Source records
+ + + + +

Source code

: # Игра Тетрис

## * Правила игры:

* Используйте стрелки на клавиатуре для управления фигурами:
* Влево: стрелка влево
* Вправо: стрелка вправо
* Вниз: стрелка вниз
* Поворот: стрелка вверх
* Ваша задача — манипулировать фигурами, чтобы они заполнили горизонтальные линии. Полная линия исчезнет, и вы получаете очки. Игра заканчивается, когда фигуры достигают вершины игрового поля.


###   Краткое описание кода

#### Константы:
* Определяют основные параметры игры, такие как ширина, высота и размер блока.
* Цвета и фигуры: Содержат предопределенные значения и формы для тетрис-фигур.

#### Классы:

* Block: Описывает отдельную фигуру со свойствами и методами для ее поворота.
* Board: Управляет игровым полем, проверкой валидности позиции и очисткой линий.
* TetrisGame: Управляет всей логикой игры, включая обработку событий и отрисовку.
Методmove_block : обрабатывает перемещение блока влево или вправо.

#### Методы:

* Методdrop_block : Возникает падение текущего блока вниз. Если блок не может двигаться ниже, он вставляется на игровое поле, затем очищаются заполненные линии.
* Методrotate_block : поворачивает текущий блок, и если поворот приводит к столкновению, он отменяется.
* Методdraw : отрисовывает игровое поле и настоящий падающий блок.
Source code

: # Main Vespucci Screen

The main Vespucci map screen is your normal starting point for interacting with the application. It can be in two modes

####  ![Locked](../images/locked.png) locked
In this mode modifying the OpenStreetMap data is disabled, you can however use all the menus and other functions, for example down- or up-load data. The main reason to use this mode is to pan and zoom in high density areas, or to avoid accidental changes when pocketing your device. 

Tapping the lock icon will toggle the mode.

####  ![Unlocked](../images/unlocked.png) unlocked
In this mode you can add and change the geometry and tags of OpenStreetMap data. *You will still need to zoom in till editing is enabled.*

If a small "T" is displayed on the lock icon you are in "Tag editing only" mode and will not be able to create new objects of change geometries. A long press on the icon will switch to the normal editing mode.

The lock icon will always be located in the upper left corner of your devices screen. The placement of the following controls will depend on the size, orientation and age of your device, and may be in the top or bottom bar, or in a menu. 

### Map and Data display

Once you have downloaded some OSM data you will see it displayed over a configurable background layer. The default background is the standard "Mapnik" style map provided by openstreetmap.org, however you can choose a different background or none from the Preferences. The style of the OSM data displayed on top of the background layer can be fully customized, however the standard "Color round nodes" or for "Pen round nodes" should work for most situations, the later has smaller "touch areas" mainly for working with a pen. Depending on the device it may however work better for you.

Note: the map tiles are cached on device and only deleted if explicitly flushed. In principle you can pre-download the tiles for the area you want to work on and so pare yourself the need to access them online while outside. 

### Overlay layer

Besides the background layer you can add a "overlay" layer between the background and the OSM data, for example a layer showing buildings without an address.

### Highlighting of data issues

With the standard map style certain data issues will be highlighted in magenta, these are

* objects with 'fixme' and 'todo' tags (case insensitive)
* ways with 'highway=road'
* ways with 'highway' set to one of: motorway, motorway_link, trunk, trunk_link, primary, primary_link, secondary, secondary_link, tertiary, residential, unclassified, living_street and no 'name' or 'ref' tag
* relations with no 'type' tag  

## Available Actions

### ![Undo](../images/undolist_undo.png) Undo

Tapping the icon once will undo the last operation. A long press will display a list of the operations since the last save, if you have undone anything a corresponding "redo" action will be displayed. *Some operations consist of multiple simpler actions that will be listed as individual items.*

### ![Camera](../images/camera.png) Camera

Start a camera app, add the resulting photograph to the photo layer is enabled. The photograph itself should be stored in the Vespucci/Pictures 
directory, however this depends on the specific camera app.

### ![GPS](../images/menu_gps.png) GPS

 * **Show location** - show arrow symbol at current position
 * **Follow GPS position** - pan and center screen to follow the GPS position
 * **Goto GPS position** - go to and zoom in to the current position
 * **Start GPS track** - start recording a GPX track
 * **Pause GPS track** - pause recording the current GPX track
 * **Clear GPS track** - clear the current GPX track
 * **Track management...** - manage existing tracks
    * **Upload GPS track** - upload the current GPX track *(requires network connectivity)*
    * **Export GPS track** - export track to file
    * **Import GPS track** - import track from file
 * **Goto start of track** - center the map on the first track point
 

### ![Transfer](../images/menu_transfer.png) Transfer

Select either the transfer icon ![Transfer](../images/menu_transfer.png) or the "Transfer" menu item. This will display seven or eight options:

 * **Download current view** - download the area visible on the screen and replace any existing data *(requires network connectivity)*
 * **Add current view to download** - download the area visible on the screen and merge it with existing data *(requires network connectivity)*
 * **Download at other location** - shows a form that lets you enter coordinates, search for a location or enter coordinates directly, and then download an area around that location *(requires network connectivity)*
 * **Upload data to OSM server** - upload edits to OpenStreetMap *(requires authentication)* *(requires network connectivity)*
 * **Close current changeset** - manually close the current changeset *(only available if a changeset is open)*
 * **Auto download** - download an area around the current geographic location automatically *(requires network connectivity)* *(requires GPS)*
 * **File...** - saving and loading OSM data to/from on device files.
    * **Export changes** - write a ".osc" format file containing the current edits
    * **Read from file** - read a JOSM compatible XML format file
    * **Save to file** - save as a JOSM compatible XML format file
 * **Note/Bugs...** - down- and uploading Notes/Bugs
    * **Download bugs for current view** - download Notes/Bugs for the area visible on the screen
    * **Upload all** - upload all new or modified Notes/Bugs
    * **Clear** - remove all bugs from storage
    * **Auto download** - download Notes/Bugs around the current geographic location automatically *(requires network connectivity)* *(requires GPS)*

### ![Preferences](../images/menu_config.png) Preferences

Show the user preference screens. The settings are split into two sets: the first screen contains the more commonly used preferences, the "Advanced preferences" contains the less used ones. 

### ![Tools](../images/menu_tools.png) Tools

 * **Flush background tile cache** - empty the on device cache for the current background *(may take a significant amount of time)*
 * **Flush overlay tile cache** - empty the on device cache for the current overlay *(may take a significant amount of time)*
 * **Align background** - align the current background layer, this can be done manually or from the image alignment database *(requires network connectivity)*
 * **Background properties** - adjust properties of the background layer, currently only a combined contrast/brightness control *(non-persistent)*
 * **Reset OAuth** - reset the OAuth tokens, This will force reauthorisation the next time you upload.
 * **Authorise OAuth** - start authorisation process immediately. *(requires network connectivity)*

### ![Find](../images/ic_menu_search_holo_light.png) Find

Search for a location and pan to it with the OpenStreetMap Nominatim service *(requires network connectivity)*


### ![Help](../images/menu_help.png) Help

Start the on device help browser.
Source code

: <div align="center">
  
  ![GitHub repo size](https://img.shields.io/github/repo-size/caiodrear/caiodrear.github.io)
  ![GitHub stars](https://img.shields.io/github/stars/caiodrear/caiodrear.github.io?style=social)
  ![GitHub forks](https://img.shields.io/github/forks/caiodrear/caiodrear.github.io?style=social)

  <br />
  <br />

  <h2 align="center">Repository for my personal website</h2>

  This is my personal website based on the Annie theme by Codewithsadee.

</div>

+ + + + +

[What is expected]:
Out of the data above, transcribe exactly and only the lines starting with the line that has "overlay *(may take a significant amount of time)*" and going on through the line that has "contrast/brightness control *(non-persistent)*", both included.

[Output of the exercise]:
 * **Flush overlay tile cache** - empty the on device cache for the current overlay *(may take a significant amount of time)*
 * **Align background** - align the current background layer, this can be done manually or from the image alignment database *(requires network connectivity)*
 * **Background properties** - adjust properties of the background layer, currently only a combined contrast/brightness control *(non-persistent)*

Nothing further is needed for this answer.